Material for this task =>
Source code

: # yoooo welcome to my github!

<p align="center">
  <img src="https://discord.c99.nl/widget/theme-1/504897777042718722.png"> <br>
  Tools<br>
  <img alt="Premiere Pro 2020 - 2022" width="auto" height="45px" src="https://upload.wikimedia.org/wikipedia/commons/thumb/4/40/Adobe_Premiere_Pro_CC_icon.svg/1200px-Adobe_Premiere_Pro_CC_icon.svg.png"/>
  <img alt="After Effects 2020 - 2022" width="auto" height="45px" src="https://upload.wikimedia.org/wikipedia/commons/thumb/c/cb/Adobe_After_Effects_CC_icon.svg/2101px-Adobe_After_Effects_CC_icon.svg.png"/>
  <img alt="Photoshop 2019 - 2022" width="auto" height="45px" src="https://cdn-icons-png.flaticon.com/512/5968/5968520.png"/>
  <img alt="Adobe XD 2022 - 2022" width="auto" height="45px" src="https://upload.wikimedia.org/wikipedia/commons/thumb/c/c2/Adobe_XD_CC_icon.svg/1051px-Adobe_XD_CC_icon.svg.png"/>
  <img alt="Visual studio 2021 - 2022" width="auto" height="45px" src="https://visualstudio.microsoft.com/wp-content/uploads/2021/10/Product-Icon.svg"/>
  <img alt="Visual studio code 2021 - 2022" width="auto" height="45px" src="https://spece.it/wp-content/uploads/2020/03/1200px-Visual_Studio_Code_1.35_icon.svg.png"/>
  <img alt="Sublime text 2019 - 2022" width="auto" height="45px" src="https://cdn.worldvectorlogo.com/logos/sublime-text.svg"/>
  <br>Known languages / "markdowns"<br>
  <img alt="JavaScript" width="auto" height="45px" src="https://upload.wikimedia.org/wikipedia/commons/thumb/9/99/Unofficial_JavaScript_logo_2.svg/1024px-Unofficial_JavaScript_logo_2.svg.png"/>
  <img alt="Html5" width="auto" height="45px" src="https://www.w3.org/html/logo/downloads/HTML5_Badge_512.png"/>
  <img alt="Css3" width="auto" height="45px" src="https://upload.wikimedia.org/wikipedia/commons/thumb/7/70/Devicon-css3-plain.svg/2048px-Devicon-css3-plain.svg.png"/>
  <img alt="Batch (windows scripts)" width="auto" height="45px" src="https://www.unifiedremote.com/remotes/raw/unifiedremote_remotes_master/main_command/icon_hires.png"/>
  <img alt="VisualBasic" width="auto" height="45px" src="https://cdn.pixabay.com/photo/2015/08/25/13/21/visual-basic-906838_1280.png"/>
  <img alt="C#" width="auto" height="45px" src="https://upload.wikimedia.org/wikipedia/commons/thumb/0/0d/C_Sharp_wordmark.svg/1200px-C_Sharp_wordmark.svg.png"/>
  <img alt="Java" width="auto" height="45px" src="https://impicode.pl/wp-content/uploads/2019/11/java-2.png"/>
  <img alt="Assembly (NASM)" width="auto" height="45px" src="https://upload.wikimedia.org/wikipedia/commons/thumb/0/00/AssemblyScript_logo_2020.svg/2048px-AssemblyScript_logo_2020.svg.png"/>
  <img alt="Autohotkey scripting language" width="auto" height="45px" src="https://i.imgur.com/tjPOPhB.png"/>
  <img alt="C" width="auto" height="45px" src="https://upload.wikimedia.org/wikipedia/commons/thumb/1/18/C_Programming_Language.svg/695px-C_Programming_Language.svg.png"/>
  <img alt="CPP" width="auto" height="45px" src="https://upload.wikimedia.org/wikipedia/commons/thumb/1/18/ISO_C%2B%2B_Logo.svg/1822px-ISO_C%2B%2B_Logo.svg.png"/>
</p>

Task directions =>
Each line above that contains the word "studio" should be copied.

Answer box =>
  <img alt="Visual studio 2021 - 2022" width="auto" height="45px" src="https://visualstudio.microsoft.com/wp-content/uploads/2021/10/Product-Icon.svg"/>
  <img alt="Visual studio code 2021 - 2022" width="auto" height="45px" src="https://spece.it/wp-content/uploads/2020/03/1200px-Visual_Studio_Code_1.35_icon.svg.png"/>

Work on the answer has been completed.